Cultura clássica e cultura ocidental: opostas do ponto de vista do exilado
"O romance europeu baseia-se exatamente na experiência oposta, a de uma sociedade em mudança na qual um herói de classe média, itinerante e deserdado, busca construir um mundo novo que de alguma forma se pareça com o antigo, deixado para trás para sempre."
Simone Weil
"Ter raízes é talvez a necessidade mais importante e menos reconhecida da alma humana."
"É mais comum a pressão sobre o exilado para entrar - em partidos, movimentos nacionais ou no Estado. O exilado recebe a oferta de um novo conjunto de afiliações e estabelece novas lealdades. Mas há também uma perda - de perspectiva crítica, de reserva intelectual, de coragem moral."
O exílio pode ser uma oportunidade de resgate histórico
Said não enaltece o exílio, mas explica, entretanto, que estar na condição de povo exilado pode ser uma oportunidade de não ficar sentado à margem das coisas e ir em busca de seu passado, criar instituições e estudos de sua história, língua, tradições etc.
Theodor Adorno
O pensamento de Adorno é radical no que diz respeito à subjetividade de um povo exilado. Said nos diz isso comentando a obra-prima de Adorno - Minima Moralia, reflexões de uma vida mutilada.
"Adorno era um opositor implacável do que chamou de mundo 'administrado'; para ele, a vida era comprimida em formas prontas, 'lares' pré-fabricados. Sustentava que tudo o que dizemos ou pensamos, assim como todos os objetos que possuímos, são, em última análise, uma mera mercadoria. A linguagem é jargão, os objetos são para venda. Recusar esse estado de coisas é a missão intelectual do exilado."
"As reflexões de Adorno são animadas pela crença de que o único lar realmente disponível agora, embora frágil e vulnerável, está na escrita. Fora isso
a casa é passado. O bombardeio das cidades europeias, bem como os campos de trabalho e de concentração, é apenar antecedente do que o desenvolvimento imanente da tecnologia decidiu há muito tempo que seria o destino das casas. Elas agora servem apenas para serem jogadas fora, como latas velhas.
Adorno diz, com grave ironia, que 'faz parte da moralidade não se sentir em casa na própria casa' ".
Hugo de Saint Victor: para o homem forte o lar são todos os lugares
"Portanto, é fonte de grande virtude para a mente exercitada aprender, pouco a pouco, primeiro a mudar em relação às coisas invisíveis e transitórias, de tal modo que depois ela possa deixá-las para trás completamente. O homem que acha doce seu torrão natal ainda é um iniciante fraco; aquele para quem todo solo é sua terra natal já é forte; mas perfeito é aquele para quem o mundo inteiro é uma terra estrangeira.

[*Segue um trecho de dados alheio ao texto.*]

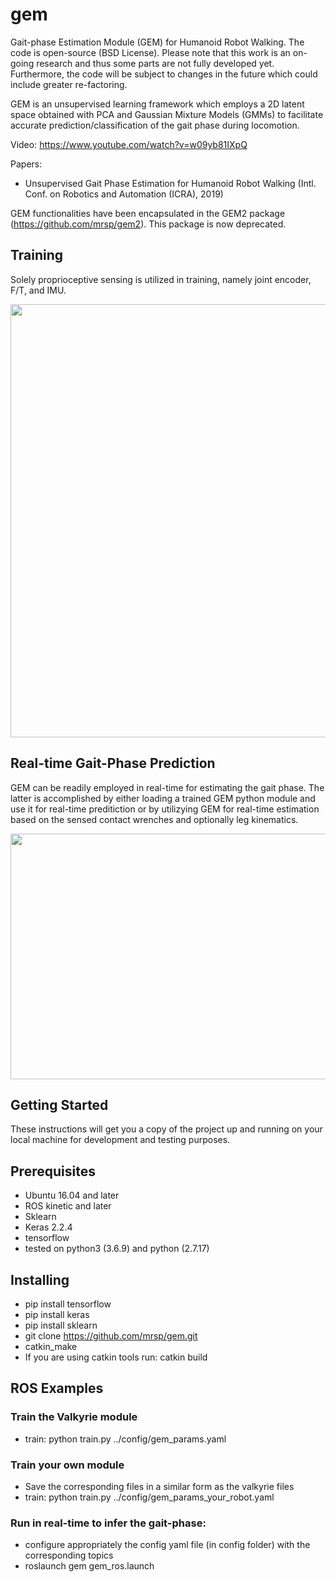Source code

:# gem
Gait-phase Estimation Module (GEM) for Humanoid Robot Walking. The code is open-source (BSD License). Please note that this work is an on-going research and thus some parts are not fully developed yet. Furthermore, the code will be subject to changes in the future which could include greater re-factoring.

GEM is an unsupervised learning framework which employs a 2D latent space obtained with PCA and Gaussian Mixture Models (GMMs) to facilitate accurate prediction/classification of the gait phase during locomotion.


Video: https://www.youtube.com/watch?v=w09yb81IXpQ

Papers: 
* Unsupervised Gait Phase Estimation for Humanoid Robot Walking (Intl. Conf. on Robotics and Automation (ICRA), 2019)

GEM functionalities have been encapsulated in the GEM2 package (https://github.com/mrsp/gem2). This package is now deprecated.
 
## Training
Solely proprioceptive sensing is utilized in training, namely joint encoder, F/T, and IMU.


<p align="center">
  <img width="701" height="693" src="img/gem01.png">
</p>


## Real-time Gait-Phase Prediction
GEM can be readily employed in real-time for estimating the gait phase. The latter is accomplished by either loading a trained GEM python module and use it for real-time preditiction or by utilizying GEM for real-time estimation based on the sensed contact wrenches and optionally leg kinematics.

<p align="center">
  <img width="708" height="393" src="img/gem02.png">
</p>



## Getting Started
These instructions will get you a copy of the project up and running on your local machine for development and testing purposes.

## Prerequisites
* Ubuntu 16.04 and later
* ROS kinetic and later
* Sklearn 
* Keras 2.2.4
* tensorflow 
* tested on python3 (3.6.9) and python (2.7.17)

## Installing
* pip install tensorflow
* pip install keras
* pip install sklearn
* git clone https://github.com/mrsp/gem.git
* catkin_make
* If you are using catkin tools run: catkin build  

## ROS Examples
### Train the Valkyrie module
* train: python train.py ../config/gem_params.yaml

### Train your own module
* Save the corresponding files in a similar form as the valkyrie files 
* train: python train.py ../config/gem_params_your_robot.yaml

### Run in real-time to infer the gait-phase:
* configure appropriately the config yaml file (in config folder) with the corresponding topics 
* roslaunch gem gem_ros.launch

A alma frágil fixou seu amor em um ponto do mundo; o homem forte estendeu seu amor para todos os lugares; o homem perfeito extinguiu isso"
(Que pensamento instigante, heim?!)
No entanto, a observação de Said também é muito perspicaz. Observe:
"Mas observe-se que Hugo deixa claro que o homem 'forte' ou 'perfeito' alcança independência e desapego trabalhando mediante apegos, não com a rejeição deles. O exílio baseia-se na existência do amor pela terra natal e nos laços que nos ligam a ela - o que é verdade para todo exílio não é a perda da pátria e do amor à pátria, mas que a perda é inerente à própria existência de ambos."
O exílio: pelo menos duas visões de mundo
Diferente de quem vive em seu mundo, o exilado tem a visão privilegiada de quem conhece ao menos dois mundos, dois cenários, duas culturas e "essa pluralidade de visão dá origem a uma consciência de dimensões simultâneas, uma consciência que é contrapontística."
COMENTÁRIO: o texto de Said é muito profundo e esclarecedor. Conceitual e que nos faz refletir muito, como seus demais textos.
Bibliografia:
SAID, Edward W. Representações do intelectual - As Conferências Reith de 1993. Tradução de Milton Hatoum. Editora Companhia das Letras, 2005.